The Beard is Always Bushier on the Other Side




My husband is growing his beard out.

See, in the fourteen years I have known Jon, he has always had a beard. It is as cyclic as the seasons – the scruffy brush on a tanned face in the summer, a wild Chia-pet thing during hunting season that makes him look like an extra from Braveheart, a neatly trimmed Tony Stark goatee in the fall. But suddenly I wanted it gone.

Variety is the spice of life (especially my life) and shaving is not a big deal. It was the reason I came up with.

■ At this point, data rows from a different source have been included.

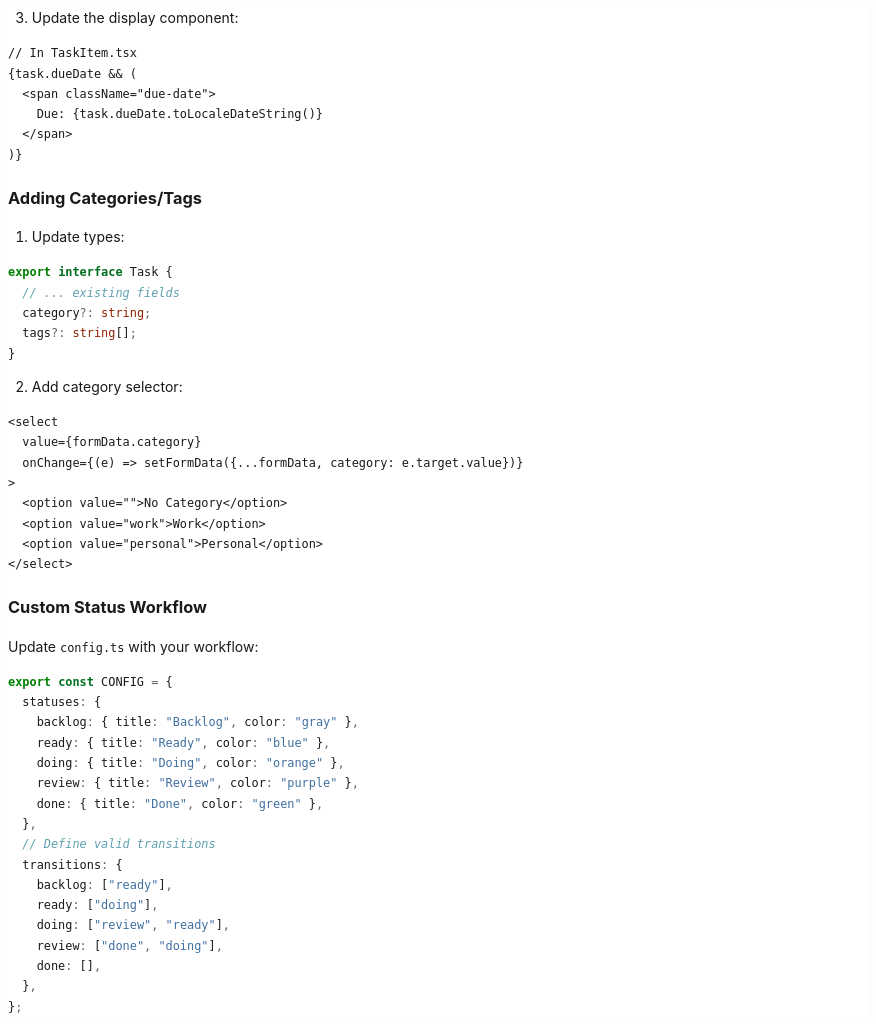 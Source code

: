 3. Update the display component:

```tsx
// In TaskItem.tsx
{task.dueDate && (
  <span className="due-date">
    Due: {task.dueDate.toLocaleDateString()}
  </span>
)}
```

### Adding Categories/Tags

1. Update types:

```typescript
export interface Task {
  // ... existing fields
  category?: string;
  tags?: string[];
}
```

2. Add category selector:

```tsx
<select
  value={formData.category}
  onChange={(e) => setFormData({...formData, category: e.target.value})}
>
  <option value="">No Category</option>
  <option value="work">Work</option>
  <option value="personal">Personal</option>
</select>
```

### Custom Status Workflow

Update `config.ts` with your workflow:

```typescript
export const CONFIG = {
  statuses: {
    backlog: { title: "Backlog", color: "gray" },
    ready: { title: "Ready", color: "blue" },
    doing: { title: "Doing", color: "orange" },
    review: { title: "Review", color: "purple" },
    done: { title: "Done", color: "green" },
  },
  // Define valid transitions
  transitions: {
    backlog: ["ready"],
    ready: ["doing"],
    doing: ["review", "ready"],
    review: ["done", "doing"],
    done: [],
  },
};
```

The beard had suddenly joined my nonsensical “If” list. Other notable entries to the If list have been the following:
  • If I had a really nice desk, I would finish this novel.
  • If I wasn't spending all my time at home teaching, doing laundry and tending five active kids, I would be thinner (and possibly even be able to fly! Be able to prove Einstein's theories! Have an immaculate house!)
  • If I was wearing/doing/accomplishing <insert geographical location, job title or brand of haute couture cosmetics>, I would be happier than I am now.
  • If <country> was stamped in my passport, life would be perfect.
  • If the kids were older...<insert wildly improbable goal>
  • If I had more money, I could <fill in altruistic mission>.
  • If I had more time alone (this one is always joined with – 'I feel so disconnected!')

So the beard joined the list of crazy. If it was gone, I could run the back of my finger over a smooth face, I would kiss him without brush burn, I could see that Ken doll cleft chin in all its glory. In other words, it joined my list of “I would be happier than I am now if something other than me changed.

So he shaved, and, like any other things from my crazy “If” list, I realized that contentment and happiness runs deep underneath our lives, like the secret rivers of blood that course under the hair and dermis and connective tissue. It is less affected by our surface than our surface is affected by it.

So he shaved, and while I liked the new look, the face of all my memories wasn't there. The one that got teary at the Muppets movie, that face that came into focus while I staggered slowly out of anesthesia, the one that laughs with me at awkwardfamilyphotos.com. The face from all the incandescently proud hunting pictures, the face pressed up against a new baby's cheeks. Isn't it funny what a few facial hairs will do?

It reminded me again that in this ennui of life – the discontent we can find in the long stretches of living and the ongoing sacrifice of adult life – the Ifs can build up, sometimes making us want to change things around us when what we should be changing is us. The beard is little and insignificant, but sometimes restlessness makes us want to change big things – marriages, homes, friendships. Discontentment is a creeping vine that keeps us from living today's adventure. If always look forward to a mythical future; they never look down at the yellow green shoots of grass under our bare feet today.

So when Jon came home from his fishing trip to Cape May on Saturday, as golden as a child on summer vacation, with that dark stubble all over his face, and he said “Should I shave it?”, I didn't hesitate a second in my reply. I wanted back the face that I loved.

Well, there's one thing off my If list.